* Instructions to follow
When a line of the entries contains "Modularity", please list that line.

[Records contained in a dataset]
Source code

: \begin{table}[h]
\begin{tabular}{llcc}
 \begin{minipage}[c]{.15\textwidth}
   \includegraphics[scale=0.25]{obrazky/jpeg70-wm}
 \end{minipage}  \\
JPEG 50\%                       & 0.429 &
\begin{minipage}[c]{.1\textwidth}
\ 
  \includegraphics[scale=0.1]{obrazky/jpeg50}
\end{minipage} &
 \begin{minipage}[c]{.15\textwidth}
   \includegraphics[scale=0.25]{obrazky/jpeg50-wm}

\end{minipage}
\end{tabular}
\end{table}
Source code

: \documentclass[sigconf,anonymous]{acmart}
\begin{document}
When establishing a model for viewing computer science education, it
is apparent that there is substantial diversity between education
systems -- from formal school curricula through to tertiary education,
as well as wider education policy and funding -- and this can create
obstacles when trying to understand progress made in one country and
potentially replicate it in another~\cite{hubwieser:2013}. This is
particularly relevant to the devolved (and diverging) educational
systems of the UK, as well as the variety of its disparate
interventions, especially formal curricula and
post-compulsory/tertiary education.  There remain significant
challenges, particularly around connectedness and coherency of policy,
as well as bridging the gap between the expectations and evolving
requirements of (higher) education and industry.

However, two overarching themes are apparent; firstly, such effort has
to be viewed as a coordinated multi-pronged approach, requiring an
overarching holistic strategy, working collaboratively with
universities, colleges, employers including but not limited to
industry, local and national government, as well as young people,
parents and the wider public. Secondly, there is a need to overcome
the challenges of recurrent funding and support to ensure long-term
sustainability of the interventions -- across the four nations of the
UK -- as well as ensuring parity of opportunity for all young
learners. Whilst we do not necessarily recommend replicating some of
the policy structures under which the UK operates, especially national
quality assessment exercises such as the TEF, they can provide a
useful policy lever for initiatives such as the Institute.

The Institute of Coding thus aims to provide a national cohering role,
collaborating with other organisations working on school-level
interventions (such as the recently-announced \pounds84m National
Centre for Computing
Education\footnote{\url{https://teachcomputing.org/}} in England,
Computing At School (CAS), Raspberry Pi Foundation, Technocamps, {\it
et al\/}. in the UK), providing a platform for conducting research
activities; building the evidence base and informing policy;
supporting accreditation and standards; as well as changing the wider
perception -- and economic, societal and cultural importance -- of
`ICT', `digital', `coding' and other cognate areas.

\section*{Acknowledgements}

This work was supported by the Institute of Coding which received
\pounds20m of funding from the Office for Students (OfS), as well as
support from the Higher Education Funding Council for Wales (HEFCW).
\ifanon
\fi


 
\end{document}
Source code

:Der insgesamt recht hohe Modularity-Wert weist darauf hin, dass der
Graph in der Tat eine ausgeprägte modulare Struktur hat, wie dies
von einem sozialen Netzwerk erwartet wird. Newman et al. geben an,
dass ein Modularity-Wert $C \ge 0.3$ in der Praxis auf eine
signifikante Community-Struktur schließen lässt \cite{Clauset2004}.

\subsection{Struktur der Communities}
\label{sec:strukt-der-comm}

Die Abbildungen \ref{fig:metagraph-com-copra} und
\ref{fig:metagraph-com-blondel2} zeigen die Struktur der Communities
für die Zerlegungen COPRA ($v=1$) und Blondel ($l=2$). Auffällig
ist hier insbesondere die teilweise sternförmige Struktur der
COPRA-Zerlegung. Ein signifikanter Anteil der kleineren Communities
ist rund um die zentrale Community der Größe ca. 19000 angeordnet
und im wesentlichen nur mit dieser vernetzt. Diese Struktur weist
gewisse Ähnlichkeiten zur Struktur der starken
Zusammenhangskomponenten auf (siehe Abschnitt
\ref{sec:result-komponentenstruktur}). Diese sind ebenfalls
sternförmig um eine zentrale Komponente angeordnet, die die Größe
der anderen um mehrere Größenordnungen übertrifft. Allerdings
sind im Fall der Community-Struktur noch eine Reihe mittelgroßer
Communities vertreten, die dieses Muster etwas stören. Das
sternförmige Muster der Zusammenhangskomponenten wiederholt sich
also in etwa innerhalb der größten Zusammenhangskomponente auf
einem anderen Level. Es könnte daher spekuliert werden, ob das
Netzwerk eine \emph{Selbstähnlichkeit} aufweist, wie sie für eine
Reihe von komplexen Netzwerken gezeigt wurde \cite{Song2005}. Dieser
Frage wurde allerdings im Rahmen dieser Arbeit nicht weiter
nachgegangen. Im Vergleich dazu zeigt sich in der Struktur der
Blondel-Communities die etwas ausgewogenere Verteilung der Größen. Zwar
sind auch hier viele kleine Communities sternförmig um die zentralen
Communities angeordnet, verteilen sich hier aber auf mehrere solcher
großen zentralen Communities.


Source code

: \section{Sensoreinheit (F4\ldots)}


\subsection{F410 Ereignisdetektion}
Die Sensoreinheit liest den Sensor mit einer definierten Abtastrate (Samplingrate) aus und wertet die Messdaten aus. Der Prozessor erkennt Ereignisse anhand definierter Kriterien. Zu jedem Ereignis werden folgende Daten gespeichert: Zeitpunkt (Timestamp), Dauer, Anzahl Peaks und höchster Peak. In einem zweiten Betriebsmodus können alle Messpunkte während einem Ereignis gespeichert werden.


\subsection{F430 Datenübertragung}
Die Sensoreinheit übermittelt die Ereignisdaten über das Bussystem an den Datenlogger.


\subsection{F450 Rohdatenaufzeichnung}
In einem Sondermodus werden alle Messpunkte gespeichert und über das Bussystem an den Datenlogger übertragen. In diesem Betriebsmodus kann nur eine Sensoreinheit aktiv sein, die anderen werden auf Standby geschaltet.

* Output of the task
:Der insgesamt recht hohe Modularity-Wert weist darauf hin, dass der
dass ein Modularity-Wert $C \ge 0.3$ in der Praxis auf eine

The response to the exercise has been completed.